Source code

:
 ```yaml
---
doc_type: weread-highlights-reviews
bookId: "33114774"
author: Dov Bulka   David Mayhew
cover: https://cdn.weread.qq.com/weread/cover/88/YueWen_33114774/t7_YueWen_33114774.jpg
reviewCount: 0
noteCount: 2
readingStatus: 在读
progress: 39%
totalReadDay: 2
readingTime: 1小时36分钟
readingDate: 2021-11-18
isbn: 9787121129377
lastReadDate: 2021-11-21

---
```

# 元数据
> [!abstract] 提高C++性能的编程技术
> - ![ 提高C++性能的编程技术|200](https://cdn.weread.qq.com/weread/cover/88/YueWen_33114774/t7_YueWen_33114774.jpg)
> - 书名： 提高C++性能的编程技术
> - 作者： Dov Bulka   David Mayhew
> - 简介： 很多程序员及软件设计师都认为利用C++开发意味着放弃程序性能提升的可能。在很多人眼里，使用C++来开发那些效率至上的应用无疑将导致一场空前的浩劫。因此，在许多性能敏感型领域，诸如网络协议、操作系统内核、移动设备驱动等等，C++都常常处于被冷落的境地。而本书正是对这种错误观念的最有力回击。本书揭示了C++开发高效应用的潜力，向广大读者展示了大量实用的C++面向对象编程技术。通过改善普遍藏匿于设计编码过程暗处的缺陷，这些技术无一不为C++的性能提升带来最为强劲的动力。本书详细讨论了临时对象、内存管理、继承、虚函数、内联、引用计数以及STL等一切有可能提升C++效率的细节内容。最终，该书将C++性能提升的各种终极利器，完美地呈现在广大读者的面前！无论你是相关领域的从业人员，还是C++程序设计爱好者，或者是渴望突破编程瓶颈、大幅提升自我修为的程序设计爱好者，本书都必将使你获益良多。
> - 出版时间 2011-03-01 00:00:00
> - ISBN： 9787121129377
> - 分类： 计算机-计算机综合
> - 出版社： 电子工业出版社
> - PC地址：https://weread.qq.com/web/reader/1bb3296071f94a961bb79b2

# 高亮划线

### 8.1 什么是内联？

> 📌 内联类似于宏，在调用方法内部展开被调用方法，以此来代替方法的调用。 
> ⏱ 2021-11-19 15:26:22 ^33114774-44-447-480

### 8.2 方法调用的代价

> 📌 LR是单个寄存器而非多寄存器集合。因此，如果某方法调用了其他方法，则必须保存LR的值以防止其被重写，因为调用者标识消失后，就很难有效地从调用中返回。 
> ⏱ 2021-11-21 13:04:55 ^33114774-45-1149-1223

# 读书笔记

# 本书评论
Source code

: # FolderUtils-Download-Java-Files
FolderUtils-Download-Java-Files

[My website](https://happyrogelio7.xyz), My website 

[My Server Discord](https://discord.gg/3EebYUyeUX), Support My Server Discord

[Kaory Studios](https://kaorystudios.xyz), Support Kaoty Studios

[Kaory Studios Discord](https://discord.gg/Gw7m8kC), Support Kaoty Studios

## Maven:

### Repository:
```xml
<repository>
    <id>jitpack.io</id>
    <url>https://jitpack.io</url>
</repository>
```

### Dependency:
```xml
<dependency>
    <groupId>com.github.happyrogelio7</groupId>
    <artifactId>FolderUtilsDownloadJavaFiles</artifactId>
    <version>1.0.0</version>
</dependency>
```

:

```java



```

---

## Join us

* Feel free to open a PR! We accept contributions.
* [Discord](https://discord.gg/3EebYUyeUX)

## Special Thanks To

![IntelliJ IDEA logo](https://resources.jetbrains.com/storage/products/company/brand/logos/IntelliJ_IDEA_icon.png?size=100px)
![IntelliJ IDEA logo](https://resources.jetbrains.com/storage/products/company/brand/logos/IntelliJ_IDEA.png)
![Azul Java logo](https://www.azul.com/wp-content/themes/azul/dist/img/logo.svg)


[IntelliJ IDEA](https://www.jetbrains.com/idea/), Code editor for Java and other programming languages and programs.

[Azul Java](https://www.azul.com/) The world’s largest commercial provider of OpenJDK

━━━━━━━━

_Task to carry out:_
Write out an exact copy of every record shown above.

_Solution:_
Source code

:
 ```yaml
---
doc_type: weread-highlights-reviews
bookId: "33114774"
author: Dov Bulka   David Mayhew
cover: https://cdn.weread.qq.com/weread/cover/88/YueWen_33114774/t7_YueWen_33114774.jpg
reviewCount: 0
noteCount: 2
readingStatus: 在读
progress: 39%
totalReadDay: 2
readingTime: 1小时36分钟
readingDate: 2021-11-18
isbn: 9787121129377
lastReadDate: 2021-11-21

---
```

# 元数据
> [!abstract] 提高C++性能的编程技术
> - ![ 提高C++性能的编程技术|200](https://cdn.weread.qq.com/weread/cover/88/YueWen_33114774/t7_YueWen_33114774.jpg)
> - 书名： 提高C++性能的编程技术
> - 作者： Dov Bulka   David Mayhew
> - 简介： 很多程序员及软件设计师都认为利用C++开发意味着放弃程序性能提升的可能。在很多人眼里，使用C++来开发那些效率至上的应用无疑将导致一场空前的浩劫。因此，在许多性能敏感型领域，诸如网络协议、操作系统内核、移动设备驱动等等，C++都常常处于被冷落的境地。而本书正是对这种错误观念的最有力回击。本书揭示了C++开发高效应用的潜力，向广大读者展示了大量实用的C++面向对象编程技术。通过改善普遍藏匿于设计编码过程暗处的缺陷，这些技术无一不为C++的性能提升带来最为强劲的动力。本书详细讨论了临时对象、内存管理、继承、虚函数、内联、引用计数以及STL等一切有可能提升C++效率的细节内容。最终，该书将C++性能提升的各种终极利器，完美地呈现在广大读者的面前！无论你是相关领域的从业人员，还是C++程序设计爱好者，或者是渴望突破编程瓶颈、大幅提升自我修为的程序设计爱好者，本书都必将使你获益良多。
> - 出版时间 2011-03-01 00:00:00
> - ISBN： 9787121129377
> - 分类： 计算机-计算机综合
> - 出版社： 电子工业出版社
> - PC地址：https://weread.qq.com/web/reader/1bb3296071f94a961bb79b2

# 高亮划线

### 8.1 什么是内联？

> 📌 内联类似于宏，在调用方法内部展开被调用方法，以此来代替方法的调用。 
> ⏱ 2021-11-19 15:26:22 ^33114774-44-447-480

### 8.2 方法调用的代价

> 📌 LR是单个寄存器而非多寄存器集合。因此，如果某方法调用了其他方法，则必须保存LR的值以防止其被重写，因为调用者标识消失后，就很难有效地从调用中返回。 
> ⏱ 2021-11-21 13:04:55 ^33114774-45-1149-1223

# 读书笔记

# 本书评论
Source code

: # FolderUtils-Download-Java-Files
FolderUtils-Download-Java-Files

[My website](https://happyrogelio7.xyz), My website 

[My Server Discord](https://discord.gg/3EebYUyeUX), Support My Server Discord

[Kaory Studios](https://kaorystudios.xyz), Support Kaoty Studios

[Kaory Studios Discord](https://discord.gg/Gw7m8kC), Support Kaoty Studios

## Maven:

### Repository:
```xml
<repository>
    <id>jitpack.io</id>
    <url>https://jitpack.io</url>
</repository>
```

### Dependency:
```xml
<dependency>
    <groupId>com.github.happyrogelio7</groupId>
    <artifactId>FolderUtilsDownloadJavaFiles</artifactId>
    <version>1.0.0</version>
</dependency>
```

:

```java



```

---

## Join us

* Feel free to open a PR! We accept contributions.
* [Discord](https://discord.gg/3EebYUyeUX)

## Special Thanks To

![IntelliJ IDEA logo](https://resources.jetbrains.com/storage/products/company/brand/logos/IntelliJ_IDEA_icon.png?size=100px)
![IntelliJ IDEA logo](https://resources.jetbrains.com/storage/products/company/brand/logos/IntelliJ_IDEA.png)
![Azul Java logo](https://www.azul.com/wp-content/themes/azul/dist/img/logo.svg)


[IntelliJ IDEA](https://www.jetbrains.com/idea/), Code editor for Java and other programming languages and programs.

[Azul Java](https://www.azul.com/) The world’s largest commercial provider of OpenJDK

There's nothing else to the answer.